_Data listing_
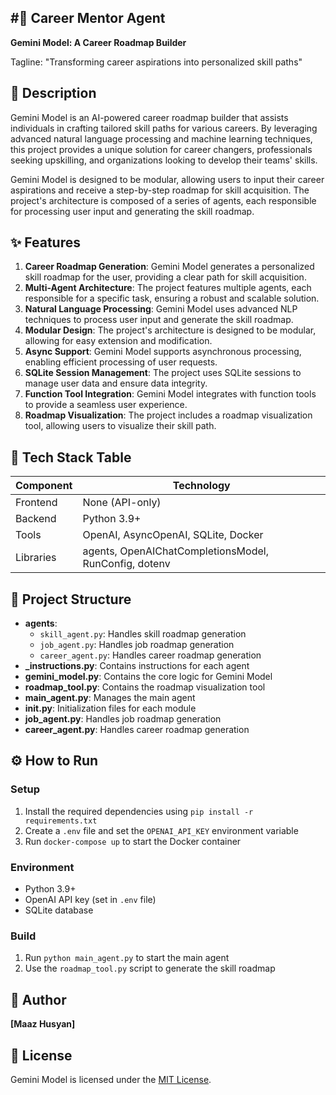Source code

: #🚀 Career Mentor Agent
------------------------

**Gemini Model: A Career Roadmap Builder**

Tagline: "Transforming career aspirations into personalized skill paths"

📖 Description
--------------

Gemini Model is an AI-powered career roadmap builder that assists individuals in crafting tailored skill paths for various careers. By leveraging advanced natural language processing and machine learning techniques, this project provides a unique solution for career changers, professionals seeking upskilling, and organizations looking to develop their teams' skills.

Gemini Model is designed to be modular, allowing users to input their career aspirations and receive a step-by-step roadmap for skill acquisition. The project's architecture is composed of a series of agents, each responsible for processing user input and generating the skill roadmap.

✨ Features
---------

1. **Career Roadmap Generation**: Gemini Model generates a personalized skill roadmap for the user, providing a clear path for skill acquisition.
2. **Multi-Agent Architecture**: The project features multiple agents, each responsible for a specific task, ensuring a robust and scalable solution.
3. **Natural Language Processing**: Gemini Model uses advanced NLP techniques to process user input and generate the skill roadmap.
4. **Modular Design**: The project's architecture is designed to be modular, allowing for easy extension and modification.
5. **Async Support**: Gemini Model supports asynchronous processing, enabling efficient processing of user requests.
6. **SQLite Session Management**: The project uses SQLite sessions to manage user data and ensure data integrity.
7. **Function Tool Integration**: Gemini Model integrates with function tools to provide a seamless user experience.
8. **Roadmap Visualization**: The project includes a roadmap visualization tool, allowing users to visualize their skill path.

🧰 Tech Stack Table
-------------------

| Component | Technology |
| --- | --- |
| Frontend | None (API-only) |
| Backend | Python 3.9+ |
| Tools | OpenAI, AsyncOpenAI, SQLite, Docker |
| Libraries | agents, OpenAIChatCompletionsModel, RunConfig, dotenv |

📁 Project Structure
-------------------

* **agents**:
	+ `skill_agent.py`: Handles skill roadmap generation
	+ `job_agent.py`: Handles job roadmap generation
	+ `career_agent.py`: Handles career roadmap generation
* **_instructions.py**: Contains instructions for each agent
* **gemini_model.py**: Contains the core logic for Gemini Model
* **roadmap_tool.py**: Contains the roadmap visualization tool
* **main_agent.py**: Manages the main agent
* **__init__.py**: Initialization files for each module
* **job_agent.py**: Handles job roadmap generation
* **career_agent.py**: Handles career roadmap generation

⚙️ How to Run
-------------

### Setup

1. Install the required dependencies using `pip install -r requirements.txt`
2. Create a `.env` file and set the `OPENAI_API_KEY` environment variable
3. Run `docker-compose up` to start the Docker container

### Environment

* Python 3.9+
* OpenAI API key (set in `.env` file)
* SQLite database

### Build

1. Run `python main_agent.py` to start the main agent
2. Use the `roadmap_tool.py` script to generate the skill roadmap

👤 Author
---------

**[Maaz Husyan]**

📝 License
---------

Gemini Model is licensed under the [MIT License](https://opensource.org/licenses/MIT).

_Description of the task_
Of the lines above, retype only those from the line containing "4. **Modular Design**: The" through the line containing "the roadmap visualization tool", including both, exactly.

_Exercise output_
4. **Modular Design**: The project's architecture is designed to be modular, allowing for easy extension and modification.
5. **Async Support**: Gemini Model supports asynchronous processing, enabling efficient processing of user requests.
6. **SQLite Session Management**: The project uses SQLite sessions to manage user data and ensure data integrity.
7. **Function Tool Integration**: Gemini Model integrates with function tools to provide a seamless user experience.
8. **Roadmap Visualization**: The project includes a roadmap visualization tool, allowing users to visualize their skill path.

🧰 Tech Stack Table
-------------------

| Component | Technology |
| --- | --- |
| Frontend | None (API-only) |
| Backend | Python 3.9+ |
| Tools | OpenAI, AsyncOpenAI, SQLite, Docker |
| Libraries | agents, OpenAIChatCompletionsModel, RunConfig, dotenv |

📁 Project Structure
-------------------

* **agents**:
	+ `skill_agent.py`: Handles skill roadmap generation
	+ `job_agent.py`: Handles job roadmap generation
	+ `career_agent.py`: Handles career roadmap generation
* **_instructions.py**: Contains instructions for each agent
* **gemini_model.py**: Contains the core logic for Gemini Model
* **roadmap_tool.py**: Contains the roadmap visualization tool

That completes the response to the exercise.